Make Prompts Relevant
Nonspecific automated voice prompts any other business or industry could use fail to set your establishment apart as unique and helpful. Your IVR is a branding tool that influences the first impression your organization makes. So, avoid generic, confusing, weak, and boring language.
Keep Voice and Volume Consistent
Changing voices, pitches, timbers, and volumes is jarring to listeners. That’s as unsettling as websites that switch from red to pink to orange backgrounds. Use one brand-consistent announcer that’s easy-to-understand, relatable, and trustworthy instead.
Maintain a Reasonable Speaking Pace
Listeners may not grasp all necessary information in fast-talking messages. Repeated attempts to comprehend details correctly will frustrate them. Announcements that are too slow can sound patronizing and make customers lose interest. Keep all recordings at an average pace everyone should appreciate.
Address Users’ Priorities
Call centers that wonder why users complain about IVRs or select the wrong options need to experience the customer journey. Becoming a study participant reveals what patrons go through so you can keep acceptable features and fix inadequate ones.
Skip Non-Essential Compliance Notices
Even though IVRs remember to deliver compliance announcements and are cost effective compared to live agents, turning yours into your lawyer spouting non-essential regulation messages is a pointless time waster. Also skip legalese; long-winded and confusing statements make customers feel like you’re putting them on trial.
Alternate On-Hold Messages
Waiting for assistance irks busy people, if they need to speak with a customer service agent. And hearing just one speech repeatedly every 30 seconds drives already displeased customers crazy. Adding some variety with three alternating on-hold messages will avoid irritating impatient users further.
Play Neutral Background Music
Hearing loud, distracting music during on-hold periods annoys customers to the point of hanging up before completing their business. And anything not reflecting your brand image is a disservice to your company. Choose background selections that bring neutral reactions over ones that provoke aggravation.
Establish a Revision Plan
Your preliminary IVR objectives may be clear. But over time, they’re likely to fluctuate. Various factors can turn an original positive user experience into a negative one later. Decide how to manage inevitable changes when you implement your automated solution initially.
Not letting customers share their opinions of your virtual agent is a problem many firms need to overcome. The best way to know which IVR aspects are helping and hurting your insurance business is asking users for feedback. End calls with short surveys or simple questions to draw out patrons’ honest replies.
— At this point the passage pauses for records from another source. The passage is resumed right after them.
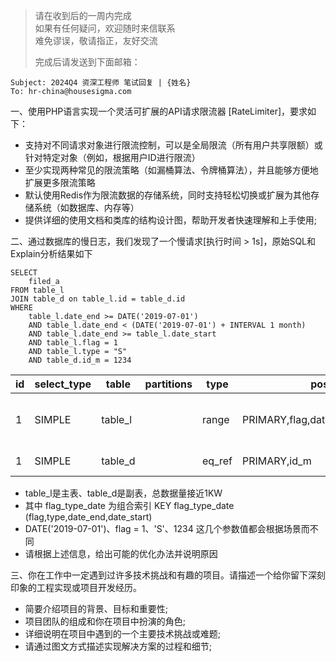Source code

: > 请在收到后的一周内完成   
> 如果有任何疑问，欢迎随时来信联系   
> 难免谬误，敬请指正，友好交流   
>   
> 完成后请发送到下面邮箱：   
```
Subject: 2024Q4 资深工程师 笔试回复 | {姓名}
To: hr-china@housesigma.com
```

一、使用PHP语言实现一个灵活可扩展的API请求限流器 [RateLimiter]，要求如下：
  - 支持对不同请求对象进行限流控制，可以是全局限流（所有用户共享限额）或针对特定对象（例如，根据用户ID进行限流）
  - 至少实现两种常见的限流策略（如漏桶算法、令牌桶算法），并且能够方便地扩展更多限流策略
  - 默认使用Redis作为限流数据的存储系统，同时支持轻松切换或扩展为其他存储系统（如数据库、内存等）
  - 提供详细的使用文档和类库的结构设计图，帮助开发者快速理解和上手使用;

二、通过数据库的慢日志，我们发现了一个慢请求[执行时间 > 1s]，原始SQL和Explain分析结果如下
```
SELECT 
    filed_a
FROM table_l 
JOIN table_d on table_l.id = table_d.id
WHERE
    table_l.date_end >= DATE('2019-07-01')
    AND table_l.date_end < (DATE('2019-07-01') + INTERVAL 1 month)
    AND table_l.date_end >= table_l.date_start
    AND table_l.flag = 1
    AND table_l.type = "S"
    AND table_d.id_m = 1234
```

| id  | select_type | table   | partitions | type   | possible_keys                             | key            | key_len | ref        | rows  | filtered | Extra                    |
| --- | ----------- | ------- | ---------- | ------ | ----------------------------------------- | -------------- | ------- | ---------- | ----- | -------- | ------------------------ |
| 1   | SIMPLE      | table_l |            | range  | PRIMARY,flag,date_end,type,flag_type_date | flag_type_date | 40      |            | 61708 | 33.33    | Using where; Using index |
| 1   | SIMPLE      | table_d |            | eq_ref | PRIMARY,id_m                              | PRIMARY        | 4       | table_l.id | 1     | 5.00     | Using where              |

- table_l是主表、table_d是副表，总数据量接近1KW
- 其中 flag_type_date 为组合索引  KEY flag_type_date (flag,type,date_end,date_start)
- DATE('2019-07-01')、flag = 1、'S'、1234 这几个参数值都会根据场景而不同
- 请根据上述信息，给出可能的优化办法并说明原因 


三、你在工作中一定遇到过许多技术挑战和有趣的项目。请描述一个给你留下深刻印象的工程实现或项目开发经历。
  - 简要介绍项目的背景、目标和重要性; 
  - 项目团队的组成和你在项目中扮演的角色;
  - 详细说明在项目中遇到的一个主要技术挑战或难题;
  - 请通过图文方式描述实现解决方案的过程和细节;
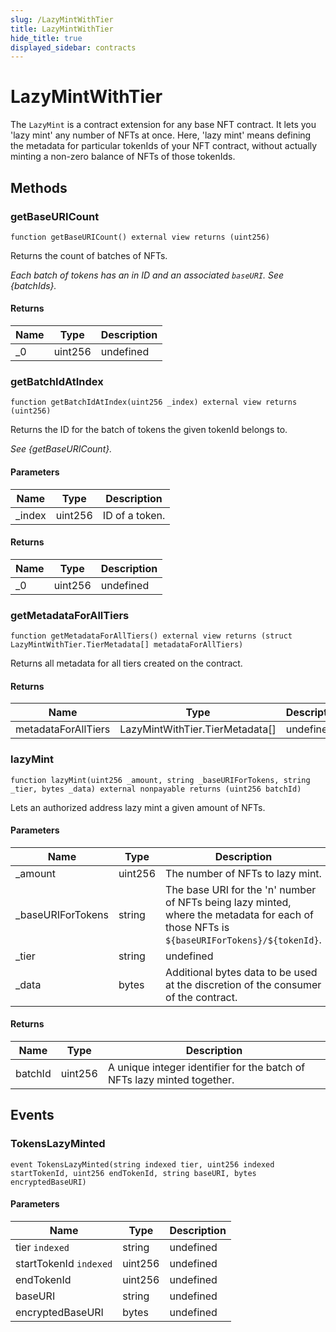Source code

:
 ```yaml
---
slug: /LazyMintWithTier
title: LazyMintWithTier
hide_title: true
displayed_sidebar: contracts
---
```

# LazyMintWithTier





The `LazyMint` is a contract extension for any base NFT contract. It lets you &#39;lazy mint&#39; any number of NFTs  at once. Here, &#39;lazy mint&#39; means defining the metadata for particular tokenIds of your NFT contract, without actually  minting a non-zero balance of NFTs of those tokenIds.



## Methods

### getBaseURICount

```solidity
function getBaseURICount() external view returns (uint256)
```

Returns the count of batches of NFTs.

*Each batch of tokens has an in ID and an associated `baseURI`.                  See {batchIds}.*


#### Returns

| Name | Type | Description |
|---|---|---|
| _0 | uint256 | undefined |

### getBatchIdAtIndex

```solidity
function getBatchIdAtIndex(uint256 _index) external view returns (uint256)
```

Returns the ID for the batch of tokens the given tokenId belongs to.

*See {getBaseURICount}.*

#### Parameters

| Name | Type | Description |
|---|---|---|
| _index | uint256 | ID of a token. |

#### Returns

| Name | Type | Description |
|---|---|---|
| _0 | uint256 | undefined |

### getMetadataForAllTiers

```solidity
function getMetadataForAllTiers() external view returns (struct LazyMintWithTier.TierMetadata[] metadataForAllTiers)
```

Returns all metadata for all tiers created on the contract.




#### Returns

| Name | Type | Description |
|---|---|---|
| metadataForAllTiers | LazyMintWithTier.TierMetadata[] | undefined |

### lazyMint

```solidity
function lazyMint(uint256 _amount, string _baseURIForTokens, string _tier, bytes _data) external nonpayable returns (uint256 batchId)
```

Lets an authorized address lazy mint a given amount of NFTs.



#### Parameters

| Name | Type | Description |
|---|---|---|
| _amount | uint256 | The number of NFTs to lazy mint. |
| _baseURIForTokens | string | The base URI for the &#39;n&#39; number of NFTs being lazy minted, where the metadata for each                           of those NFTs is `${baseURIForTokens}/${tokenId}`. |
| _tier | string | undefined |
| _data | bytes | Additional bytes data to be used at the discretion of the consumer of the contract. |

#### Returns

| Name | Type | Description |
|---|---|---|
| batchId | uint256 |          A unique integer identifier for the batch of NFTs lazy minted together. |



## Events

### TokensLazyMinted

```solidity
event TokensLazyMinted(string indexed tier, uint256 indexed startTokenId, uint256 endTokenId, string baseURI, bytes encryptedBaseURI)
```





#### Parameters

| Name | Type | Description |
|---|---|---|
| tier `indexed` | string | undefined |
| startTokenId `indexed` | uint256 | undefined |
| endTokenId  | uint256 | undefined |
| baseURI  | string | undefined |
| encryptedBaseURI  | bytes | undefined |



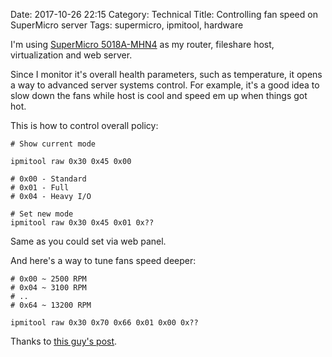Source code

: Date: 2017-10-26 22:15
Category: Technical
Title: Controlling fan speed on SuperMicro server
Tags: supermicro, ipmitool, hardware

I'm using [SuperMicro 5018A-MHN4](http://www.supermicro.com/products/system/1U/5018/SYS-5018A-MHN4.cfm) as my router, fileshare host, virtualization and web server.

Since I monitor it's overall health parameters, such as temperature, it opens a way to advanced server systems control. For example, it's a good idea to slow down the fans while host is cool and speed em up when things got hot.

This is how to control overall policy:

```
# Show current mode

ipmitool raw 0x30 0x45 0x00

# 0x00 - Standard
# 0x01 - Full
# 0x04 - Heavy I/O

# Set new mode
ipmitool raw 0x30 0x45 0x01 0x??
```

Same as you could set via web panel.

And here's a way to tune fans speed deeper:

```
# 0x00 ~ 2500 RPM
# 0x04 ~ 3100 RPM
# ..
# 0x64 ~ 13200 RPM

ipmitool raw 0x30 0x70 0x66 0x01 0x00 0x??
```

Thanks to [this guy's post](https://forums.servethehome.com/index.php?resources/supermicro-x9-x10-x11-fan-speed-control.20/).
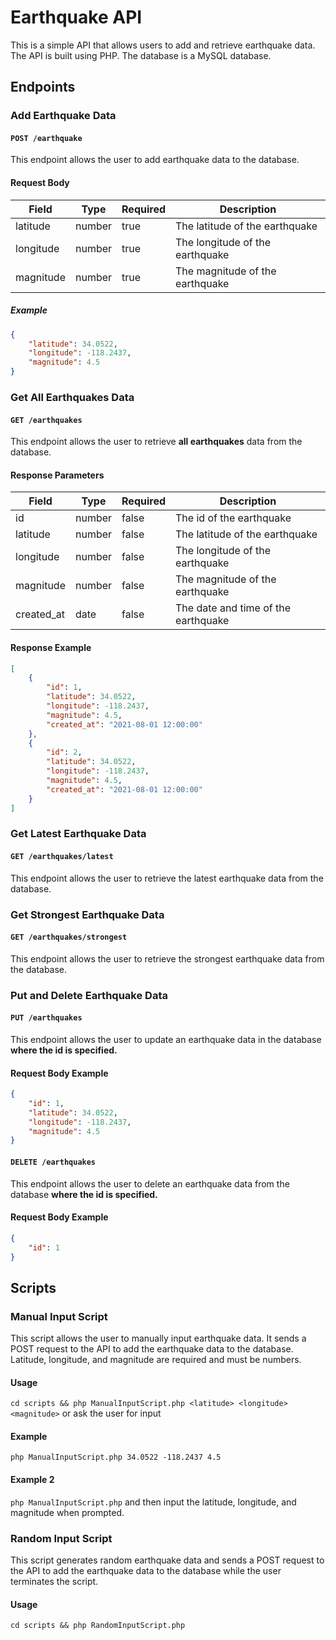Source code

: # Earthquake API

This is a simple API that allows users to add and retrieve earthquake data. The API is built using PHP. The database is a MySQL database.

## Endpoints

### Add Earthquake Data

#### `POST /earthquake`

This endpoint allows the user to add earthquake data to the database.

#### Request Body

| Field     | Type   | Required | Description |
| --------- | ------ | -------- | ----------- |
| latitude  | number | true     | The latitude of the earthquake |
| longitude | number | true     | The longitude of the earthquake |
| magnitude | number | true     | The magnitude of the earthquake |

##### Example

```json
{
    "latitude": 34.0522,
    "longitude": -118.2437,
    "magnitude": 4.5
}
```

### Get All Earthquakes Data

#### `GET /earthquakes`

This endpoint allows the user to retrieve **all earthquakes** data from the database.

#### Response Parameters

| Field      | Type   | Required | Description                     |
|------------|--------| -------- |---------------------------------|
| id         | number | false    | The id of the  earthquake       |
| latitude   | number | false    | The latitude of the earthquake  |
| longitude  | number | false    | The longitude of the earthquake |
| magnitude  | number | false    | The magnitude of the earthquake |
| created_at | date   | false    | The date and time of the earthquake|

#### Response Example

```json
[
    {
        "id": 1,
        "latitude": 34.0522,
        "longitude": -118.2437,
        "magnitude": 4.5,
        "created_at": "2021-08-01 12:00:00"
    },
    {
        "id": 2,
        "latitude": 34.0522,
        "longitude": -118.2437,
        "magnitude": 4.5,
        "created_at": "2021-08-01 12:00:00"
    }
]
```

### Get Latest Earthquake Data

#### `GET /earthquakes/latest`

This endpoint allows the user to retrieve the latest earthquake data from the database.

### Get Strongest Earthquake Data

#### `GET /earthquakes/strongest`

This endpoint allows the user to retrieve the strongest earthquake data from the database.

### Put and Delete Earthquake Data

#### `PUT /earthquakes`

This endpoint allows the user to update an earthquake data in the database **where the id is specified.**

#### Request Body Example

```json
{
    "id": 1,
    "latitude": 34.0522,
    "longitude": -118.2437,
    "magnitude": 4.5
}
```

#### `DELETE /earthquakes`

This endpoint allows the user to delete an earthquake data from the database  **where the id is specified.**

#### Request Body Example

```json
{
    "id": 1
}
```


## Scripts

### Manual Input Script

This script allows the user to manually input earthquake data. It sends a POST request to the API to add the earthquake data to the database.
Latitude, longitude, and magnitude are required and must be numbers.

#### Usage
`cd scripts && php ManualInputScript.php <latitude> <longitude> <magnitude>` or ask the user for input 

#### Example
`php ManualInputScript.php 34.0522 -118.2437 4.5`

#### Example 2
`php ManualInputScript.php` and then input the latitude, longitude, and magnitude when prompted.

### Random Input Script

This script generates random earthquake data and sends a POST request to the API to add the earthquake data to the database while the user terminates the script.

#### Usage
`cd scripts && php RandomInputScript.php`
Then upgrade your setup to accommodate the most frequent responses.
Review and Improve Your System Regularly
Treat your programmed attendant like an employee. Establish performance standards aligning with your call center or organizational objectives for it to meet. Examples include your IVR’s impact on satisfaction ratings and incorrect routing. Unless you measure your automated phone system’s success, you’ll never know whether it’s effective. Monitor announcements and prompts regularly, removing, replacing, and adding options immediately as necessary.